Vou passar a lista que me passaram para visto de estudante e de trabalho aberto em categorias:

Comprovantes de renda

  • Imposto de renda do ano com recibo
  • Prolabores/vencimentos/ contracheque (últimos 3 meses)
  • Carteira de Trabalho Assinada
  • Contrato social (caso seja sócio de alguma empresa)
  • Extrato conta corrente (assinado pela sua gerente e dos últimos 3 meses)
  • Extrato poupança/aplicação (assinado pela sua gerente e dos últimos 3 meses)
  • Extrato previdência privada(assinado pela sua gerente e dos últimos 3 meses)

Supondo que você é empresário: Você pode apresentar o IR da sua empresa e o contrato social.
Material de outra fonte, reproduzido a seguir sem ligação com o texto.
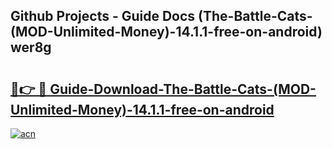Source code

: ## Github Projects - Guide Docs (The-Battle-Cats-(MOD-Unlimited-Money)-14.1.1-free-on-android) wer8g

# <h2><a href="https://apkcomod.com?title=The-Battle-Cats-(MOD-Unlimited-Money)-14.1.1-free-on-android">🔗👉 🔴 Guide-Download-The-Battle-Cats-(MOD-Unlimited-Money)-14.1.1-free-on-android </a></h2>

[![acn](https://github.com/user-attachments/assets/0f9c940e-d8b0-45ae-aac7-cd30a18b3e1c)](https://apkcomod.com?title=The-Battle-Cats-(MOD-Unlimited-Money)-14.1.1-free-on-android)
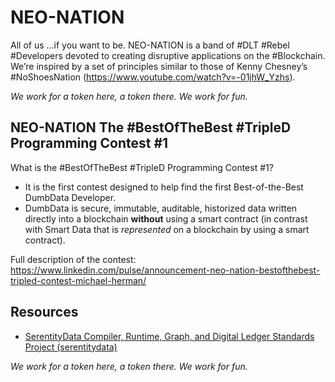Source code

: # NEO-NATION

All of us …if you want to be. NEO-NATION is a band of #DLT #Rebel #Developers devoted to creating disruptive applications on the #Blockchain. We’re inspired by a set of principles similar to those of Kenny Chesney’s #NoShoesNation (https://www.youtube.com/watch?v=-01jhW_Yzhs).

*We work for a token here, a token there. We work for fun.*

## NEO-NATION The #BestOfTheBest #TripleD Programming Contest #1

What is the #BestOfTheBest #TripleD Programming Contest #1?

* It is the first contest designed to help find the first Best-of-the-Best DumbData Developer.
* DumbData is secure, immutable, auditable, historized data written directly into a blockchain **without** using a smart contract (in contrast with Smart Data that is *represented* on a blockchain by using a smart contract).

Full description of the contest: https://www.linkedin.com/pulse/announcement-neo-nation-bestofthebest-tripled-contest-michael-herman/

## Resources

* [SerentityData Compiler, Runtime, Graph, and Digital Ledger Standards Project (serentitydata)](https://github.com/mwherman2000/serentitydata/blob/master/README.md)

*We work for a token here, a token there. We work for fun.*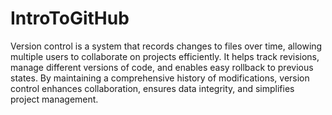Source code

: # IntroToGitHub

Version control is a system that records changes to files over time, allowing multiple users to collaborate on projects efficiently. It helps track revisions, manage different versions of code, and enables easy rollback to previous states. By maintaining a comprehensive history of modifications, version control enhances collaboration, ensures data integrity, and simplifies project management.
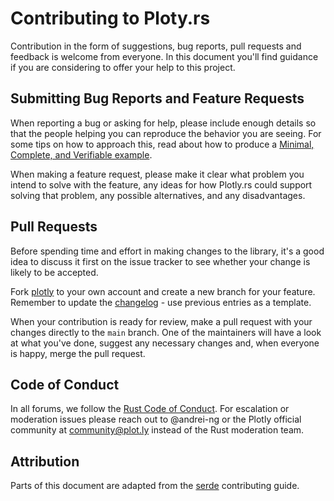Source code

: # Contributing to Ploty.rs

Contribution in the form of suggestions, bug reports, pull requests and feedback is welcome from everyone. In this document you'll find guidance if you are considering to offer your help to this project.

## Submitting Bug Reports and Feature Requests

When reporting a bug or asking for help, please include enough details so that the people helping you can reproduce the behavior you are seeing. For some tips on how to approach this, read about how to produce a [Minimal, Complete, and Verifiable example].

[Minimal, Complete, and Verifiable example]: https://stackoverflow.com/help/mcve

When making a feature request, please make it clear what problem you intend to solve with the feature, any ideas for how  Plotly.rs could support solving that problem, any possible alternatives, and any disadvantages.

## Pull Requests

Before spending time and effort in making changes to the library, it's a good idea to discuss it first on the issue tracker to see whether your change is likely to be accepted.

Fork [plotly](https://github.com/plotly/plotly.rs.git) to your own account and create a new branch for your feature. Remember to update the [changelog](CHANGELOG.md) - use previous entries as a template.

When your contribution is ready for review, make a pull request with your changes directly to the `main` branch. One of the maintainers will have a look at what you've done, suggest any necessary changes and, when everyone is happy, merge the pull request.

## Code of Conduct

In all forums, we follow the [Rust Code of Conduct]. For escalation or moderation issues please reach out to @andrei-ng or the Plotly official community at [community@plot.ly](mailto:community@plot.ly) instead of the Rust moderation team.

[Rust Code of Conduct]: https://www.rust-lang.org/conduct.html

## Attribution

Parts of this document are adapted from the [serde](https://github.com/serde-rs/serde) contributing guide.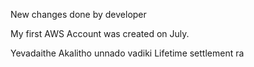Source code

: New changes done by developer

My first AWS Account was created on July.

Yevadaithe Akalitho unnado vadiki Lifetime settlement ra
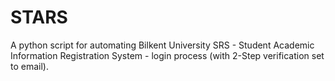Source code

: # STARS

A python script for automating Bilkent University SRS - Student Academic Information Registration System - login process (with 2-Step verification set to email).

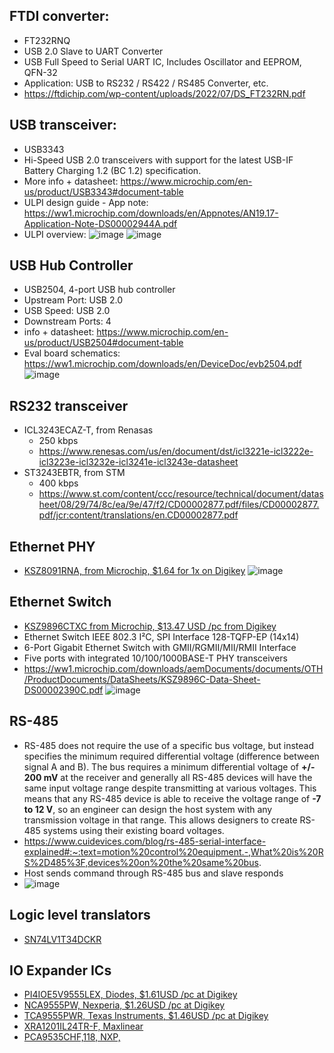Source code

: ## FTDI converter:
- FT232RNQ
- USB 2.0 Slave to UART Converter
- USB Full Speed to Serial UART IC, Includes Oscillator and EEPROM, QFN-32
- Application: USB to RS232 / RS422 / RS485 Converter, etc.
- https://ftdichip.com/wp-content/uploads/2022/07/DS_FT232RN.pdf

## USB transceiver:
- USB3343
- Hi-Speed USB 2.0 transceivers with support for the latest USB-IF Battery Charging 1.2 (BC 1.2) specification.
- More info + datasheet: https://www.microchip.com/en-us/product/USB3343#document-table
- ULPI design guide - App note: https://ww1.microchip.com/downloads/en/Appnotes/AN19.17-Application-Note-DS00002944A.pdf
- ULPI overview:
![image](https://user-images.githubusercontent.com/42329930/204652289-024b0cfd-9ce2-4af4-8d10-070dcf77794b.png)
![image](https://user-images.githubusercontent.com/42329930/204652455-f5d8d8e2-e911-4d5d-96b1-36c83aeee5aa.png)
 
## USB Hub Controller
- USB2504,  4-port USB hub controller 
- Upstream Port: USB 2.0
- USB Speed: USB 2.0
- Downstream Ports:	4
- info + datasheet: https://www.microchip.com/en-us/product/USB2504#document-table
- Eval board schematics: https://ww1.microchip.com/downloads/en/DeviceDoc/evb2504.pdf
![image](https://user-images.githubusercontent.com/42329930/204687068-7a58e32a-0971-4e38-9361-f732edceb467.png)

## RS232 transceiver
- ICL3243ECAZ-T, from Renasas
  - 250 kbps
  - https://www.renesas.com/us/en/document/dst/icl3221e-icl3222e-icl3223e-icl3232e-icl3241e-icl3243e-datasheet
- ST3243EBTR, from STM 
  - 400 kbps
  - https://www.st.com/content/ccc/resource/technical/document/datasheet/08/29/74/8c/ea/9e/47/f2/CD00002877.pdf/files/CD00002877.pdf/jcr:content/translations/en.CD00002877.pdf

## Ethernet PHY
- [KSZ8091RNA, from Microchip, $1.64 for 1x on Digikey](https://ww1.microchip.com/downloads/en/DeviceDoc/00002298A.pdf)
![image](https://user-images.githubusercontent.com/42329930/218876790-1b7400da-c0dd-49f4-8566-3dbbd974f372.png)

## Ethernet Switch
-	[KSZ9896CTXC from Microchip, $13.47 USD /pc from Digikey](https://www.digikey.com/en/products/detail/microchip-technology/KSZ9896CTXC/7164761)
 - Ethernet Switch IEEE 802.3 I²C, SPI Interface 128-TQFP-EP (14x14)
 - 6-Port Gigabit Ethernet Switch with GMII/RGMII/MII/RMII Interface
 - Five ports with integrated 10/100/1000BASE-T PHY transceivers
 - https://ww1.microchip.com/downloads/aemDocuments/documents/OTH/ProductDocuments/DataSheets/KSZ9896C-Data-Sheet-DS00002390C.pdf
![image](https://user-images.githubusercontent.com/42329930/224580066-312084e4-1b88-440b-92bc-c60fcb0f7ee9.png)


## RS-485
- RS-485 does not require the use of a specific bus voltage, but instead specifies the minimum required differential voltage (difference between signal A and B). The bus requires a minimum differential voltage of **+/- 200 mV** at the receiver and generally all RS-485 devices will have the same input voltage range despite transmitting at various voltages. This means that any RS-485 device is able to receive the voltage range of **-7 to 12 V**, so an engineer can design the host system with any transmission voltage in that range. This allows designers to create RS-485 systems using their existing board voltages.
- https://www.cuidevices.com/blog/rs-485-serial-interface-explained#:~:text=motion%20control%20equipment.-,What%20is%20RS%2D485%3F,devices%20on%20the%20same%20bus.
- Host sends command through RS-485 bus and slave responds
 - ![image](https://user-images.githubusercontent.com/42329930/227396156-5824705a-c095-486d-8c81-b90b9db51d81.png)



## Logic level translators
- [SN74LV1T34DCKR]()


## IO Expander ICs
- [PI4IOE5V9555LEX, Diodes, $1.61USD /pc at Digikey ](https://www.diodes.com/assets/Datasheets/PI4IOE5V9555.pdf) 
- [NCA9555PW, Nexperia, $1.26USD /pc at Digikey](https://assets.nexperia.com/documents/data-sheet/NCA9555.pdf)
- [TCA9555PWR, Texas Instruments, $1.46USD /pc at Digikey](https://www.ti.com/lit/ds/symlink/tca9555.pdf?ts=1679966171996&ref_url=https%253A%252F%252Fwww.ti.com%252Fproduct%252FTCA9555%252Fpart-details%252FTCA9555PWR)
- [XRA1201IL24TR-F, Maxlinear](https://assets.maxlinear.com/web/documents/xra1201.pdf)
- [PCA9535CHF,118, NXP, ](https://www.nxp.com/docs/en/data-sheet/PCA9535_PCA9535CDS.pdf)


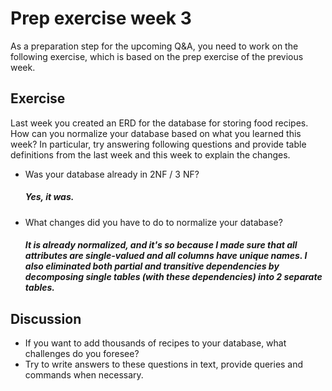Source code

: # Prep exercise week 3

As a preparation step for the upcoming Q&A, you need to work on the following exercise, which is based on the prep
exercise of the previous week.

## Exercise

Last week you created an ERD for the database for storing food recipes.
How can you normalize your database based on what you learned this week?
In particular, try answering following questions and provide table definitions from the last week
and this week to explain the changes.

- Was your database already in 2NF / 3 NF?
    ##### Yes, it was.
- What changes did you have to do to normalize your database?
    ##### It is already normalized, and it's so because I made sure that all attributes are single-valued and all columns have unique names. I also eliminated both partial and transitive dependencies by decomposing single tables (with these dependencies) into 2 separate tables.

## Discussion

- If you want to add thousands of recipes to your database, what challenges do you foresee?
- Try to write answers to these questions in text, provide queries and commands when necessary.
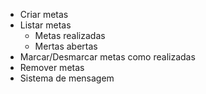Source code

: - Criar metas
- Listar metas
    - Metas realizadas
    - Mertas abertas
- Marcar/Desmarcar metas como realizadas
- Remover metas
- Sistema de mensagem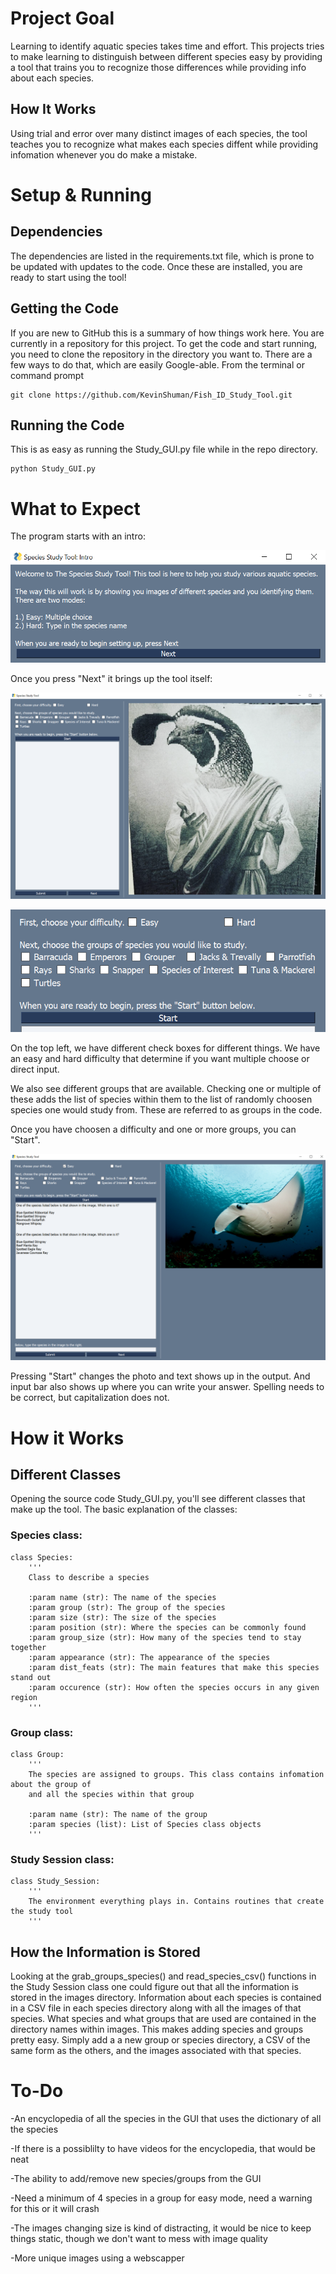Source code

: # Project Goal
Learning to identify aquatic species takes time and effort. This projects tries to make learning to distinguish between different species easy by providing a tool that trains you to recognize those differences while providing info about each species.

## How It Works
Using trial and error over many distinct images of each species, the tool teaches you to recognize what makes each species diffent while providing infomation whenever you do make a mistake.

# Setup & Running
## Dependencies

The dependencies are listed in the requirements.txt file, which is prone to be updated with updates to the code. Once these are installed, you are ready to start using the tool!

## Getting the Code
If you are new to GitHub this is a summary of how things work here. You are currently in a repository for this project. To get the code and start running, you need to clone the repository in the directory you want to. There are a few ways to do that, which are easily Google-able. From the terminal or command prompt

    git clone https://github.com/KevinShuman/Fish_ID_Study_Tool.git

## Running the Code

This is as easy as running the Study_GUI.py file while in the repo directory.

    python Study_GUI.py

# What to Expect

The program starts with an intro:

![intro](Intro.PNG)

Once you press "Next" it brings up the tool itself:

![Study_Tool](Study_Tool.PNG)

![Top_Left](Top_Left.PNG)

On the top left, we have different check boxes for different things. We have an easy and hard difficulty that determine if you want multiple choose or direct input.

We also see different groups that are available. Checking one or multiple of these adds the list of species within them to the list of randomly choosen species one would study from. These are referred to as groups in the code.

Once you have choosen a difficulty and one or more groups, you can "Start".

![Studying](Studying.PNG)

Pressing "Start" changes the photo and text shows up in the output. And input bar also shows up where you can write your answer. Spelling needs to be correct, but capitalization does not.

# How it Works

## Different Classes
Opening the source code Study_GUI.py, you'll see different classes that make up the tool. The basic explanation of the classes:

### Species class:

    class Species:
        '''
        Class to describe a species

        :param name (str): The name of the species
        :param group (str): The group of the species
        :param size (str): The size of the species
        :param position (str): Where the species can be commonly found
        :param group_size (str): How many of the species tend to stay together
        :param appearance (str): The appearance of the species
        :param dist_feats (str): The main features that make this species stand out
        :param occurence (str): How often the species occurs in any given region
        '''

### Group class:

    class Group:
        '''
        The species are assigned to groups. This class contains infomation about the group of
        and all the species within that group

        :param name (str): The name of the group
        :param species (list): List of Species class objects
        '''

### Study Session class:

    class Study_Session:
        '''
        The environment everything plays in. Contains routines that create the study tool
        '''

## How the Information is Stored

Looking at the grab_groups_species() and read_species_csv() functions in the Study Session class one could figure out that all the information is stored in the images directory. Information about each species is contained in a CSV file in each species directory along with all the images of that species. What species and what groups that are used are contained in the directory names within images. This makes adding species and groups pretty easy. Simply add a a new group or species directory, a CSV of the same form as the others, and the images associated with that species.

# To-Do
-An encyclopedia of all the species in the GUI that uses the dictionary of all the species

-If there is a possiblilty to have videos for the encyclopedia, that would be neat

-The ability to add/remove new species/groups from the GUI

-Need a minimum of 4 species in a group for easy mode, need a warning for this or it will crash

-The images changing size is kind of distracting, it would be nice to keep things static, though we don't want to mess with image quality

-More unique images using a webscapper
Supondo que você é freela/autônomo: Você pode apresentar as notas fiscais dos serviços que você prestou, carta dos clientes falando dos serviços e dos preços.

Supondo que você é empregado: Você pode apresentar uma carta do empregador falando sobre quanto você recebe, quanto tempo você vai ficar fora.

Supondo que você não tem emprego: Você pode apresentar uma carta de custeio de quem vai pagar pelo seu tempo no Canadá. Vale lembrar que você terá que apresentar IR, Contracheque, Extratos, dessa pessoa. Ou seja, você deverá apresentar os seus documentos comprovantes de renda e da pessoa que vai te custear também.

Detalhe: Caso você trabalhe e queria complementar ou que não tenha a renda suficiente e queira apresentar alguém que vai custear o seu tempo no Canadá, também é possível. Paitrocínio e Mãetrocínio tão valendo.